The music in the play, by Steven Lutvak, is very pleasing, and would accompany the book nicely in any normal, successful story. What makes the play so superb is the twisting, serial killer style plot that takes Monty through a long list of fatal scenarios, never blinking an eye as he murders, or arranges for the murder, of the entire family, his eyes always on the prize. It is a devious, ever evolving plot, full of trickery and chicanery, and you just cannot wait to see how Monty finishes off each of his victims.

Added to all of that is the fact that every victim, man and woman, each different and very singular, is played by the same actor, multi-talented Jefferson Mays. He is a frazzled bee keeper, military man, playboy, ice skater, old codger and, best, every one of the exaggerated women in the hunt. The audience just gasps every time he saunters out on stage in some new, and thoroughly outlandish, outfit.

Monty, played brilliantly by Jeff Kready, moves from victim to victim, moving back again if he did not finish them off the first time. He knows no fear, knows no defeat and knows no morality, and marches on in the name of the quest, his Earldom.

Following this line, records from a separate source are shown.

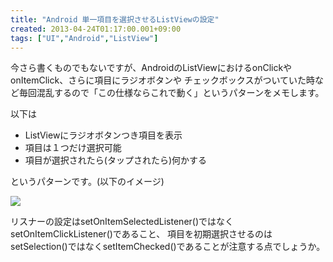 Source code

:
 ```yaml
---
title: "Android 単一項目を選択させるListViewの設定"
created: 2013-04-24T01:17:00.001+09:00
tags: ["UI","Android","ListView"]
---
```

今さら書くものでもないですが、AndroidのListViewにおけるonClickやonItemClick、さらに項目にラジオボタンや チェックボックスがついていた時など毎回混乱するので「この仕様ならこれで動く」というパターンをメモします。
<!--more-->
以下は

- ListViewにラジオボタンつき項目を表示
- 項目は１つだけ選択可能
- 項目が選択されたら(タップされたら)何かする

というパターンです。(以下のイメージ)

[![](http://2.bp.blogspot.com/-TK99ULK0m1E/UXax3LS9i-I/AAAAAAAAK_Y/fHy-_ueaS8I/s200/device-2013-04-24-010451_edited.png)](http://2.bp.blogspot.com/-TK99ULK0m1E/UXax3LS9i-I/AAAAAAAAK_Y/fHy-_ueaS8I/s1600/device-2013-04-24-010451_edited.png)

リスナーの設定はsetOnItemSelectedListener()ではなくsetOnItemClickListener()であること、 項目を初期選択させるのはsetSelection()ではなくsetItemChecked()であることが注意する点でしょうか。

Gentleman’s Guide, the kind of musical the Marx Brothers would stage if they were around today, is a wacky, wonderful journey.

It is an historian’s Alice in Wonderland, too, because of all it covers in British history. You learn about early 20th century high society, British lordships, parties, teas, manor hoses, the Boer War, army life, 1900s fashion, corporate life and, well, bee keeping. You completely expect both Charles Dickens and Sherlock Homes to drop in, and if they did Jefferson Mays would play them, too.

The best scene in the play, perhaps on Broadway in the last year, is one in which Monty’s two women, blonde Sibella and brunette Phoebe, are after him. Sibella is in his bedroom when Phoebe arrives unexpectedly to tell him how much she loves him. Monty keeps Sibella in the bedroom, leaning up against the door in a dozen ways, and Phoebe in the living room, behind a second door. He races back and forth between the two women and the two doors. Phoebe does know the blonde is in the bedroom and the blonde, who does see the brunette, can’t get at her with whatever weapon she can fine.

In the end, after a long line of burials, it appears that Monty’s long run of treachery is about to pay off. He finally meets Albert, the last road block to the Earldom, and concocts a devious plan to kill him while avoiding the evil eye of his tempestuous wife.

Does he kill him and reach his beloved Earldom and its riches? Does he win the hand of the blonde or the brunette? Read the last page of the Guide…

PRODUCTION; The play is superbly directed by Darko Tresnjak. The play is produced by the Hartford Stage, the Old Globe, Joey Parnes, Sue Wagner, John Johnson, others. Scenic Design: Alexander Dodge, Costumes: Linda Cho, Lighting: Philip S. Rosenberg, Sound: Dan Moses Schreier. The play’s run is open ended.